REGINA -- Slides from a physician town hall hosted by the Saskatchewan Health Authority (SHA) Thursday night show there is increasing uncontrolled transmission of COVID-19 throughout Saskatchewan.

A map of the province shows dark orange – indicating a “high likelihood that COVID transmission is not controlled” – spreading throughout the southern parts of the province and pushing north, week after week.

The map for the week of April 21 to 27 included the Northwest zone – where there are 10 confirmed cases of the P.1 variant first seen in Brazil. Uncontrolled transmissions also pushed northeast of Regina to include the Central East zone, which saw active cases peak at 180 this week – the highest since the start of the pandemic.

SLIDE MAP APRIL 30(Source: SHA)

The spread is a dramatic increase from March. A slide from the physician town hall held on March 25 shows a high likelihood of uncontrolled transmission in the Regina, South Central and Saskatoon zones. Uncontrolled spread is indicated in the North Central zone the week of March 10, but shifts to the Northwest zone the week of March 17.

MARCH 25 2(Source: SHA)

The SHA said uncontrolled travel throughout the province and between provinces is driving the spread of COVD-19 in Saskatchewan and contributing to the speed of variant transmission.

ICU CAPACITY AND HOSPITALIZATIONS

According to the health authority, the rate of demand for acute care has slowed, however growth is still anticipated.

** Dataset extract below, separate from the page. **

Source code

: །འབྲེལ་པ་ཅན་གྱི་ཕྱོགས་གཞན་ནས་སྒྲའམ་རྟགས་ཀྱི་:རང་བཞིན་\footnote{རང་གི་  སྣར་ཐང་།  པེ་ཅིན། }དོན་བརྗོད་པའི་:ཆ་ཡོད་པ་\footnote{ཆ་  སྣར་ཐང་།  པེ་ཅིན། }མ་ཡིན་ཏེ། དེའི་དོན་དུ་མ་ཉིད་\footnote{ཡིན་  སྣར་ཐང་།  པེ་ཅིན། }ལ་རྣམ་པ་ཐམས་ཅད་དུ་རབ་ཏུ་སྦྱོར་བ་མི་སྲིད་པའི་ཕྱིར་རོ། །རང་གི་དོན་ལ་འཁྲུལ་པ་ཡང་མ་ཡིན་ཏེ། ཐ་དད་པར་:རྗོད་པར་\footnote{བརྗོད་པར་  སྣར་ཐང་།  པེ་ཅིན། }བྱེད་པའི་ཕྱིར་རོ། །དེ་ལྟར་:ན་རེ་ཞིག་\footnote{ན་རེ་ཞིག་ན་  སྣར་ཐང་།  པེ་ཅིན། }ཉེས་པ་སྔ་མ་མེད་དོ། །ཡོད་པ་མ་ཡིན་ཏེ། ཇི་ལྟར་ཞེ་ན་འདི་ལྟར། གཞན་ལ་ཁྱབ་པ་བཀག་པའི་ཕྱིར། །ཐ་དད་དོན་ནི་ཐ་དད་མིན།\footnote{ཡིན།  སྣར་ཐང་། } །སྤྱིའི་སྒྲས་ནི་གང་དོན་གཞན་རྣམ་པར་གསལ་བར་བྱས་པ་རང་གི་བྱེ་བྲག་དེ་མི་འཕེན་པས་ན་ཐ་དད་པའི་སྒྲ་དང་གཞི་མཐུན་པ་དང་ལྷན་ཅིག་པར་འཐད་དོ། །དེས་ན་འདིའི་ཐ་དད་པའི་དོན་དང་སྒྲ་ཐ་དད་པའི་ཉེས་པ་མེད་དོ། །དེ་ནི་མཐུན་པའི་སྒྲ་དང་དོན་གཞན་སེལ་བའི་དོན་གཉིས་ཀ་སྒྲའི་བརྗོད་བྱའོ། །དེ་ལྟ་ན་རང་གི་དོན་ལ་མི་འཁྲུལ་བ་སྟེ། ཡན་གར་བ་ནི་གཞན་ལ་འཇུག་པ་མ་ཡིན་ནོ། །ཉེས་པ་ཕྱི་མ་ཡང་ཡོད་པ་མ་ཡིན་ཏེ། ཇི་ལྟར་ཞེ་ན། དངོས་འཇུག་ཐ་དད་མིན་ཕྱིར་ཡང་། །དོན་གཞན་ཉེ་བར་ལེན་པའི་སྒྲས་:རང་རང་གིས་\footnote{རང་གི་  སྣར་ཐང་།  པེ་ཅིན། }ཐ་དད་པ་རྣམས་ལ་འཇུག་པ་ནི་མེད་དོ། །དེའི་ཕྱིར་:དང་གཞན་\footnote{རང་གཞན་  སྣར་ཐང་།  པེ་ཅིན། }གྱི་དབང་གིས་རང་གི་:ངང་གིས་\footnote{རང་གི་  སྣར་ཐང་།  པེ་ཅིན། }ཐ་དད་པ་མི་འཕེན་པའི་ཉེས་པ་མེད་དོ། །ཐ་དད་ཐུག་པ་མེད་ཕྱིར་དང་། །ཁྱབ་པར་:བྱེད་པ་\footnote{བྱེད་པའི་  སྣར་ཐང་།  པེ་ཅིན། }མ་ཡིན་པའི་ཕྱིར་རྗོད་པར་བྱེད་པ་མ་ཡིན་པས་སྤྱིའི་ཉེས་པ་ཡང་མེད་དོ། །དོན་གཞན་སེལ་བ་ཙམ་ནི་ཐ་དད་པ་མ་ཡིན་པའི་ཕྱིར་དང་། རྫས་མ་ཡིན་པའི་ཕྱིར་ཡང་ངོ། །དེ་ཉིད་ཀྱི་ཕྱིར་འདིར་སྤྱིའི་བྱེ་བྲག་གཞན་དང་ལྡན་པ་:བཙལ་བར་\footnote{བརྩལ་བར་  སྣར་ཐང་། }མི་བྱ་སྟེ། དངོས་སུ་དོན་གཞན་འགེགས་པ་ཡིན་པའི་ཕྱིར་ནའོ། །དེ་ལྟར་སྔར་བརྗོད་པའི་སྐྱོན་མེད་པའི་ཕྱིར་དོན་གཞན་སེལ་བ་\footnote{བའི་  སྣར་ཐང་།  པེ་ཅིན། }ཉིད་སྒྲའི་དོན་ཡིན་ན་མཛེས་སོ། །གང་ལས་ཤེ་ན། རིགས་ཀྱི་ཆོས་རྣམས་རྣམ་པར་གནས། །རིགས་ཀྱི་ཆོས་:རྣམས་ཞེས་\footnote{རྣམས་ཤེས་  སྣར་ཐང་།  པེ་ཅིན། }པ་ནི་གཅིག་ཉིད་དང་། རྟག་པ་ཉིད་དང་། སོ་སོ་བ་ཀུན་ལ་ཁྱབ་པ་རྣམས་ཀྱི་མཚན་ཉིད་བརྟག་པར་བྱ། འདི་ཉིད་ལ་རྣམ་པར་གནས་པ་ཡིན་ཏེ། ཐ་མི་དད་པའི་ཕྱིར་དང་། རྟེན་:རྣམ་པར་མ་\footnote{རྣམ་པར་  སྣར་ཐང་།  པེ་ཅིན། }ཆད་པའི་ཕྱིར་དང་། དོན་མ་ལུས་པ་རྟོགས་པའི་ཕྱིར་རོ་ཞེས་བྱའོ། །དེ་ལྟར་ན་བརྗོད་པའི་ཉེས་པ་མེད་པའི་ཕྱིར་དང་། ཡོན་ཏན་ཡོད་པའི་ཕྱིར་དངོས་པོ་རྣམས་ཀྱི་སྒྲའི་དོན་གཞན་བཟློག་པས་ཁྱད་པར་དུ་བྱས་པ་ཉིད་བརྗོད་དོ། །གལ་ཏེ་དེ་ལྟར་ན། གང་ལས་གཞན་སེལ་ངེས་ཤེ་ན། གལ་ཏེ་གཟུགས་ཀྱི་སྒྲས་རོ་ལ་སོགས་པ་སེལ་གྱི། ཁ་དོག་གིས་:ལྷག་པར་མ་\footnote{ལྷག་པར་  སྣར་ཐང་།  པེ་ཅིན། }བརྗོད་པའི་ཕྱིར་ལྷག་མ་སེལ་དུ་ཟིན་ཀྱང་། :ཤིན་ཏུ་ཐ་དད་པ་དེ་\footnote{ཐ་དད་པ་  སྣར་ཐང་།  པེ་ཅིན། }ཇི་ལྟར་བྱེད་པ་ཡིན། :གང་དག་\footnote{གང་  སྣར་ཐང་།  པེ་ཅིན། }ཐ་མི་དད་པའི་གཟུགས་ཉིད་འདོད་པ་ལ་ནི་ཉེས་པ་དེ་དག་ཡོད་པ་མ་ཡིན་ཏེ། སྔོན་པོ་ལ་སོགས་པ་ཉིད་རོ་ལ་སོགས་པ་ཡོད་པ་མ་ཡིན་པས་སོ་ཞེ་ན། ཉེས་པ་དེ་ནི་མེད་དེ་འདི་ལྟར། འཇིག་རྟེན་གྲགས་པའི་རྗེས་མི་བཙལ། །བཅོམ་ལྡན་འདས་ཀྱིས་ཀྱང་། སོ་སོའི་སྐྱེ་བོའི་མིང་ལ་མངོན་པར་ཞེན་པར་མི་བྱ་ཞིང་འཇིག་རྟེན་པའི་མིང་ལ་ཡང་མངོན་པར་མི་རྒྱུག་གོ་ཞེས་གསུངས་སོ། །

The more contagious and severe variants – particularly the variant first identified in the U.K. – continue to land more people in the hospital and impact a younger demographic.

On Nov. 25 and April 10, the SHA said the seven day rolling average for new cases was the same – 243 – however, the count of people in hospital and the ICU was enormously different.

On Nov. 10, the SHA said 85 people were in hospital and 23 people in the ICU. There was an increase of nearly 100 per cent on April 10, when there were 161 people in hospital and 48 in the ICU.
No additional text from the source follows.